• _Work instruction_: Read the records below and copy each line that contains "favoritfunktioner".

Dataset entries
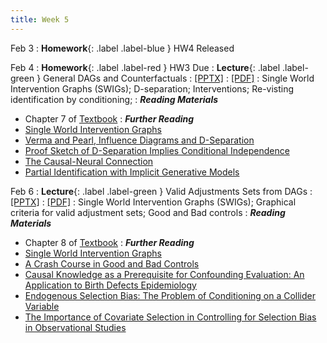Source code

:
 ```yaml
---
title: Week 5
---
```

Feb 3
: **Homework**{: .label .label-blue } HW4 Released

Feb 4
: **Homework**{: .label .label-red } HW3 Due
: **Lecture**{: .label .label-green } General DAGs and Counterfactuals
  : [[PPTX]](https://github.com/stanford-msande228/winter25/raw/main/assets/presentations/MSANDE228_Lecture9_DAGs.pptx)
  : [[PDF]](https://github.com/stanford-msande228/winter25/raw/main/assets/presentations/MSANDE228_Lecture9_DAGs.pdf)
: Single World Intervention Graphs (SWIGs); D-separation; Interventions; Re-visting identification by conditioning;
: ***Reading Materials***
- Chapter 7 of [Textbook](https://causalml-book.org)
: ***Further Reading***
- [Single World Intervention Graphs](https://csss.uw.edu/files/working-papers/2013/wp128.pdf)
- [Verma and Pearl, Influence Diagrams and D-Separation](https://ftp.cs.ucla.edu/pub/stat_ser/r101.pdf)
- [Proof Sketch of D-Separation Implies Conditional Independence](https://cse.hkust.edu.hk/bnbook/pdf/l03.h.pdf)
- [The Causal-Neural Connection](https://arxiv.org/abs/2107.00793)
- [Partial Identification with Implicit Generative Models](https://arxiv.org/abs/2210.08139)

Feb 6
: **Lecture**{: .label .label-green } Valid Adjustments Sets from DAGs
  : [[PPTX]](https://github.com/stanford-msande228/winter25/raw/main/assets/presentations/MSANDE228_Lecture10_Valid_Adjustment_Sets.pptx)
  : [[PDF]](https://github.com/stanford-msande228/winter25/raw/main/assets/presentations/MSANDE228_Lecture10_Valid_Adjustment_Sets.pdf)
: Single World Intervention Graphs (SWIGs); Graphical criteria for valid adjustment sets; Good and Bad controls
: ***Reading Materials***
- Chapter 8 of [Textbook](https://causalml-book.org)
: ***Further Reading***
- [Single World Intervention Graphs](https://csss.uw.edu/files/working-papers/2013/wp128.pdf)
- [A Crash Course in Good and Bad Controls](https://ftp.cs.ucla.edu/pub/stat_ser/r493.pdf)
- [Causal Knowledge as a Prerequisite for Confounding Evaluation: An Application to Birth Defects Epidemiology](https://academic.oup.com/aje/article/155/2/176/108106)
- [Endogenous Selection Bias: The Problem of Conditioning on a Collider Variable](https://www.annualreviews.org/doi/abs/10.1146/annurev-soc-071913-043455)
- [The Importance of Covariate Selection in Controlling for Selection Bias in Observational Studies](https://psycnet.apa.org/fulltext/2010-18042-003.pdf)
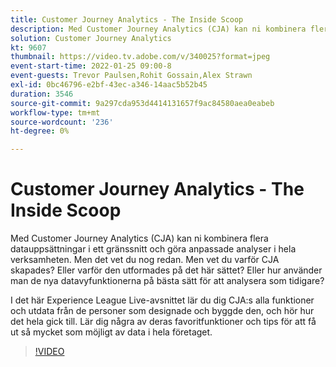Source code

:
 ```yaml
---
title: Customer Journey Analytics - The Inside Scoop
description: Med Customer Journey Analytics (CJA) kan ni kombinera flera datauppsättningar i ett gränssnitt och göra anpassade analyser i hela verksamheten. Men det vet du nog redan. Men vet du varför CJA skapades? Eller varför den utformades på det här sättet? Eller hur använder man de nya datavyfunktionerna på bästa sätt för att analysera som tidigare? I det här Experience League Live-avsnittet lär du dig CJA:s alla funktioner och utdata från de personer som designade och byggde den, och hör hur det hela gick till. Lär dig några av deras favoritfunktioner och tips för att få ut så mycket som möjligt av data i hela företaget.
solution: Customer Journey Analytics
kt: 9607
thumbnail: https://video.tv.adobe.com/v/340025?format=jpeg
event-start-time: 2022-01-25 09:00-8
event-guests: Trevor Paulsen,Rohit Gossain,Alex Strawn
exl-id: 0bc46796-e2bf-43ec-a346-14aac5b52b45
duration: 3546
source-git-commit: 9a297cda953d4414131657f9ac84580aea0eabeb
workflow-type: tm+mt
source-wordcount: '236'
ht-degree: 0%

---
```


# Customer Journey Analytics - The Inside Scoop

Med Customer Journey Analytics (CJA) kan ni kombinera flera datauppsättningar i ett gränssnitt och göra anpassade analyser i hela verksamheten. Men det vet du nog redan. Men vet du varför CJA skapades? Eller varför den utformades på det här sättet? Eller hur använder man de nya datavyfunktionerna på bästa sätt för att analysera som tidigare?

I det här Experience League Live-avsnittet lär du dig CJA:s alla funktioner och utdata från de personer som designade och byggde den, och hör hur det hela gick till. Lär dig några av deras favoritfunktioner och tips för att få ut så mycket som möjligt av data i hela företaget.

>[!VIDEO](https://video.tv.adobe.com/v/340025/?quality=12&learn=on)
---
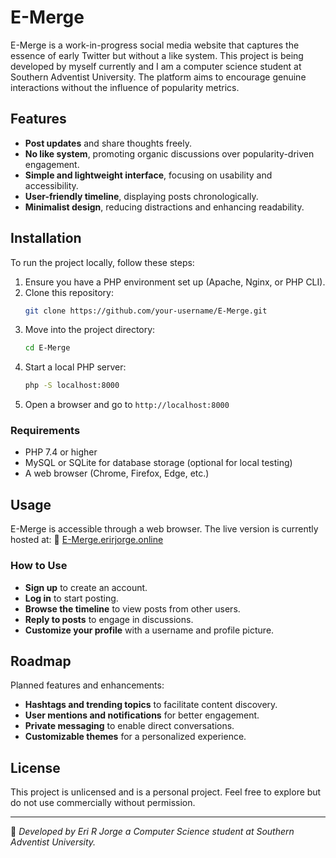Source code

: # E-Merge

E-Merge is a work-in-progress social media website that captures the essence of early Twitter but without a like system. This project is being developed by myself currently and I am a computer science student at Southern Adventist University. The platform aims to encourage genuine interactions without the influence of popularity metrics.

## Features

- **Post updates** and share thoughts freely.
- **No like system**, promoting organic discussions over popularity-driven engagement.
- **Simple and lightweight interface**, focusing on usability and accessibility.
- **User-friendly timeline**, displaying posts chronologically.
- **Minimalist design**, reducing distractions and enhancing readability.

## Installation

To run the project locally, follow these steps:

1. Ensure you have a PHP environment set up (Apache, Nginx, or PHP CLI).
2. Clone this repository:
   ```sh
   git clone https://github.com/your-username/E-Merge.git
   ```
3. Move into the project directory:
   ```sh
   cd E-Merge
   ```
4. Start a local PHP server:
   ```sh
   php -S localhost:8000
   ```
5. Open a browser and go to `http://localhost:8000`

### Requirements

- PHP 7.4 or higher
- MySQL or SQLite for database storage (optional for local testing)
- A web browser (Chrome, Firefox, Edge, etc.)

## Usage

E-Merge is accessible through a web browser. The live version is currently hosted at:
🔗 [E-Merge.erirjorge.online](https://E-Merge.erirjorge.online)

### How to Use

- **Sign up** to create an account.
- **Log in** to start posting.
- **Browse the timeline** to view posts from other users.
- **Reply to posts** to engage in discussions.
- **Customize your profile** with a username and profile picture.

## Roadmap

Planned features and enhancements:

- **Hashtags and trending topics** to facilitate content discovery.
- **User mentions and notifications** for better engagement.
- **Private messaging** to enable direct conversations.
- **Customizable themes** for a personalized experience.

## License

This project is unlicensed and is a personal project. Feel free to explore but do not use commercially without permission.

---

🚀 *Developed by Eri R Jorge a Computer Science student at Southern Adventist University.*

• _Solution to this problem_:
description: Med Customer Journey Analytics (CJA) kan ni kombinera flera datauppsättningar i ett gränssnitt och göra anpassade analyser i hela verksamheten. Men det vet du nog redan. Men vet du varför CJA skapades? Eller varför den utformades på det här sättet? Eller hur använder man de nya datavyfunktionerna på bästa sätt för att analysera som tidigare? I det här Experience League Live-avsnittet lär du dig CJA:s alla funktioner och utdata från de personer som designade och byggde den, och hör hur det hela gick till. Lär dig några av deras favoritfunktioner och tips för att få ut så mycket som möjligt av data i hela företaget.
I det här Experience League Live-avsnittet lär du dig CJA:s alla funktioner och utdata från de personer som designade och byggde den, och hör hur det hela gick till. Lär dig några av deras favoritfunktioner och tips för att få ut så mycket som möjligt av data i hela företaget.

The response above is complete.